- _What you have to do_: Check each line of the entries for "from" and report the ones that have it.

- _Data shown_:

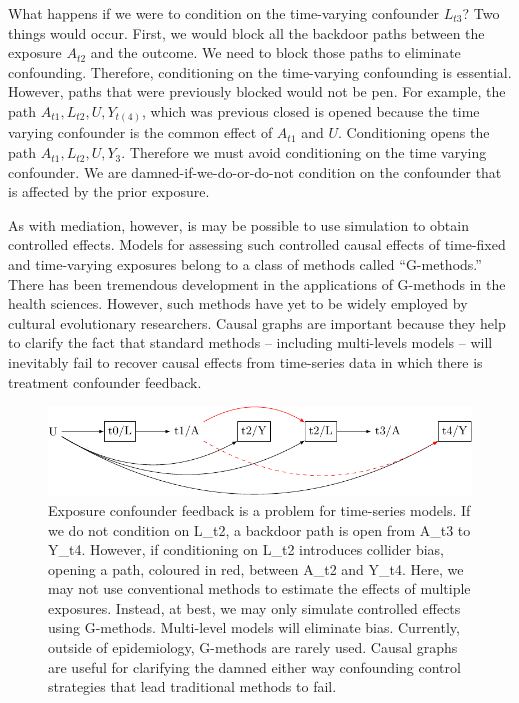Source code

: \documentclass[
  singlecolumn]{report}
\begin{document}
What happens if we were to condition on the time-varying confounder
\(L_{t3}\)? Two things would occur. First, we would block all the
backdoor paths between the exposure \(A_{t2}\) and the outcome. We need
to block those paths to eliminate confounding. Therefore, conditioning
on the time-varying confounding is essential. However, paths that were
previously blocked would not be pen. For example, the path
\(A_{t1}, L_{t2}, U, Y_{t(4)}\), which was previous closed is opened
because the time varying confounder is the common effect of \(A_{t1}\)
and \(U\). Conditioning opens the path \(A_{t1}, L_{t2}, U, Y_{3}\).
Therefore we must avoid conditioning on the time varying confounder. We
are damned-if-we-do-or-do-not condition on the confounder that is
affected by the prior exposure.

As with mediation, however, is may be possible to use simulation to
obtain controlled effects. Models for assessing such controlled causal
effects of time-fixed and time-varying exposures belong to a class of
methods called ``G-methods.'' There has been tremendous development in
the applications of G-methods in the health sciences. However, such
methods have yet to be widely employed by cultural evolutionary
researchers. Causal graphs are important because they help to clarify
the fact that standard methods -- including multi-levels models -- will
inevitably fail to recover causal effects from time-series data in which
there is treatment confounder feedback.

\begin{figure}

{\centering \includegraphics[width=1\textwidth,height=\textheight]{causal-dags_files/figure-pdf/fig-dag-9-1.pdf}

}

\caption{\label{fig-dag-9}Exposure confounder feedback is a problem for
time-series models. If we do not condition on L\_t2, a backdoor path is
open from A\_t3 to Y\_t4. However, if conditioning on L\_t2 introduces
collider bias, opening a path, coloured in red, between A\_t2 and Y\_t4.
Here, we may not use conventional methods to estimate the effects of
multiple exposures. Instead, at best, we may only simulate controlled
effects using G-methods. Multi-level models will eliminate bias.
Currently, outside of epidemiology, G-methods are rarely used. Causal
graphs are useful for clarifying the damned either way confounding
control strategies that lead traditional methods to fail.}

\end{figure}
\end{document}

- _Answer section_:
inevitably fail to recover causal effects from time-series data in which
open from A\_t3 to Y\_t4. However, if conditioning on L\_t2 introduces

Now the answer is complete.